Furthermore, the transformation of creativity and innovation in the digital culture and in the digital economy is constrained and contradicted by the institutions of cultural production, consumption, and exchange that resulted from the domestication and commercialization of creativity and innovation in the industrial age and in financial capitalism. Therefore, rather than seeing the triumph of our collective mind as creators, we are currently suffering the consequences of the iron cage in which we enclosed ourselves out of the vertigo of our freedom.

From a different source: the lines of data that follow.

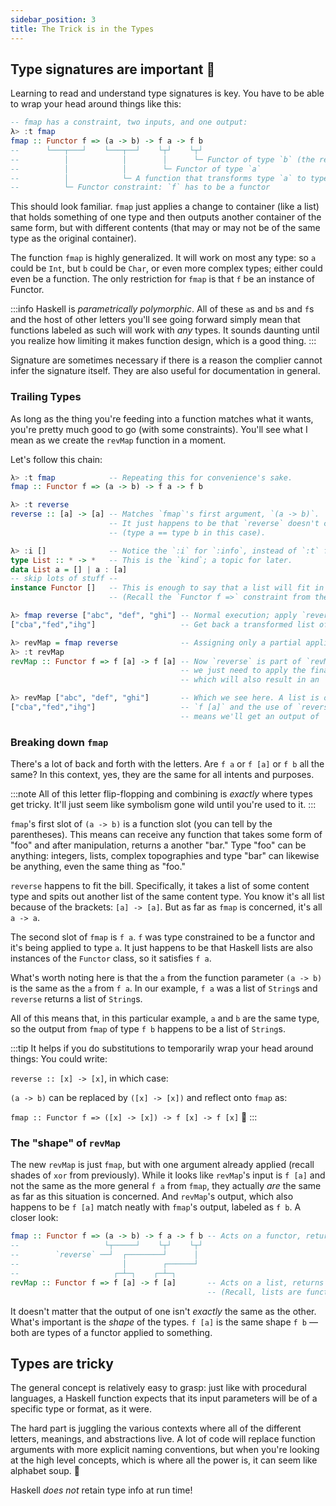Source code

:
 ```yaml
---
sidebar_position: 3
title: The Trick is in the Types
---
```


## Type signatures are important 🔑

Learning to read and understand type signatures is key. You have to be able to wrap your head around things like this:

```haskell
-- fmap has a constraint, two inputs, and one output:
λ> :t fmap
fmap :: Functor f => (a -> b) -> f a -> f b
--      └───┬───┘    └───┬──┘    └┬┘    └┬┘
--          │            │        │      └─ Functor of type `b` (the result)
--          │            │        └─ Functor of type `a`
--          │            └─ A function that transforms type `a` to type `b`
--          └─ Functor constraint: `f` has to be a functor
```

This should look familiar. `fmap` just applies a change to container (like a list) that holds something of one type and then outputs another container of the same form, but with different contents (that may or may not be of the same type as the original container).

The function `fmap` is highly generalized. It will work on most any type: so `a` could be `Int`, but `b` could be `Char`, or even more complex types; either could even be a function. The only restriction for `fmap` is that `f` be an instance of Functor.

:::info
Haskell is _parametrically polymorphic_. All of these `a`s and `b`s and `f`s and the host of other letters you'll see going forward simply mean that functions labeled as such will work with _any_ types. It sounds daunting until you realize how limiting it makes function design, which is a good thing.
:::

Signature are sometimes necessary if there is a reason the complier cannot infer the signature itself. They are also useful for documentation in general.

### Trailing Types

As long as the thing you're feeding into a function matches what it wants, you're pretty much good to go (with some constraints). You'll see what I mean as we create the `revMap` function in a moment.

Let's follow this chain:

```haskell
λ> :t fmap            -- Repeating this for convenience's sake.
fmap :: Functor f => (a -> b) -> f a -> f b

λ> :t reverse
reverse :: [a] -> [a] -- Matches `fmap`'s first argument, `(a -> b)`.
                      -- It just happens to be that `reverse` doesn't change the type.
                      -- (type a == type b in this case).

λ> :i []              -- Notice the `:i` for `:info`, instead of `:t` for `:type`.
type List :: * -> *   -- This is the `kind`; a topic for later.
data List a = [] | a : [a]
-- skip lots of stuff --
instance Functor []   -- This is enough to say that a list will fit in with `f a`.
                      -- (Recall the `Functor f =>` constraint from the signature).

λ> fmap reverse ["abc", "def", "ghi"] -- Normal execution; apply `reverse` to list of `Strings`.
["cba","fed","ihg"]                   -- Get back a transformed list of `Strings`.

λ> revMap = fmap reverse              -- Assigning only a partial application.
λ> :t revMap
revMap :: Functor f => f [a] -> f [a] -- Now `reverse` is part of `revMap`, so
                                      -- we just need to apply the final `f a`
                                      -- which will also result in an `f a`

λ> revMap ["abc", "def", "ghi"]       -- Which we see here. A list is of type
["cba","fed","ihg"]                   -- `f [a]` and the use of `reverse`
                                      -- means we'll get an output of `f [a]` as well.
```

### Breaking down `fmap`

There's a lot of back and forth with the letters. Are `f a` or `f [a]` or `f b` all the same? In this context, yes, they are the same for all intents and purposes.

:::note
All of this letter flip-flopping and combining is _exactly_ where types get tricky. It'll just seem like symbolism gone wild until you're used to it.
:::



`fmap`'s first slot of `(a -> b)` is a function slot (you can tell by the parentheses). This means can receive any function that takes some form of "foo" and after manipulation, returns a another "bar." Type "foo" can be anything: integers, lists, complex topographies and type "bar" can likewise be anything, even the same thing as "foo."

`reverse` happens to fit the bill. Specifically, it takes a list of some content type and spits out another list of the same content type. You know it's all list because of the brackets: `[a] -> [a]`. But as far as `fmap` is concerned, it's all `a -> a`.

The second slot of `fmap` is `f a`. `f` was type constrained to be a functor and it's being applied to type `a`. It just happens to be that Haskell lists are also instances of the `Functor` class, so it satisfies `f a`.

What's worth noting here is that the `a` from the function parameter `(a -> b)` is the same as the `a` from `f a`. In our example, `f a` was a list of `String`s and `reverse` returns a list of `String`s.

All of this means that, in this particular example, `a` and `b` are the same type, so the output from `fmap` of type `f b` happens to be a list of `String`s. 

:::tip
It helps if you do substitutions to temporarily wrap your head around things:
You could write:

`reverse :: [x] -> [x]`, in which case:

`(a -> b)` can be replaced by `([x] -> [x])` and reflect onto `fmap` as:

`fmap :: Functor f => ([x] -> [x]) -> f [x] -> f [x]` 🍻
:::

### The "shape" of `revMap`
The new `revMap` is just `fmap`, but with one argument already applied (recall shades of `xor` from previously). While it looks like `revMap`'s input is `f [a]` and not the same as the more general `f a` from `fmap`, they actually _are_ the same as far as this situation is concerned. And `revMap`'s output, which also happens to be `f [a]` match neatly with `fmap`'s output, labeled as `f b`. A closer look:

```haskell
fmap :: Functor f => (a -> b) -> f a -> f b -- Acts on a functor, returns a functor.
--                   └┬─────┘    └┬┘    └┬┘
--        `reverse` ──┘  ┌────────┘      │
--                       │        ┌──────┘
--                     ┌─┴─┐    ┌─┴─┐
revMap :: Functor f => f [a] -> f [a]       -- Acts on a list, returns a list.
                                            -- (Recall, lists are functors).
```
It doesn't matter that the output of one isn't _exactly_ the same as the other. What's important is the _shape_ of the types. `f [a]` is the same shape `f b` &mdash; both are types of a functor applied to something.

## Types are tricky

The general concept is relatively easy to grasp: just like with procedural languages, a Haskell function expects that its input parameters will be of a specific type or format, as it were.

The hard part is juggling the various contexts where all of the different letters, meanings, and abstractions live. A lot of code will replace function arguments with more explicit naming conventions, but when you're looking at the high level concepts, which is where all the power is, it can seem like alphabet soup. 🔡


<Lozenge t="warn"/> Haskell _does not_ retain type info at run time! <Lozenge t="wip"/>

This is why the transformation of value, in economic practices as in social practices at large, requires more than the projection of a passion by autonomous individuals, usually young and male. It can only result from the rise of new values in the human condition, including the demasculinization of the human condition, and the revaluation of women needs to be on par with that of men. Since the most fundamental transformation of this human condition comes from the feminist challenge to the millennial patriarchal structure, it is our contention that the seeds for a redefinition of value, including economic value, as if people matter, are being planted in feminist culture. Feminist economics could be the harbinger of a new economic culture, thus of a new economy.

Feminist economics

It is clear that both financial and creative culture have been shaped and framed by masculinist and patriarchal values. How can we re-read economics from a feminist perspective? We began this chapter with a discussion of value. As we pointed out, value is determined by dominant social relations, institutions, and norms, which determine what will be valuable and what will not. In a world structured by patriarchy, dominant social institutions and norms are powerful in determining what kind of value gender relations and practices will have.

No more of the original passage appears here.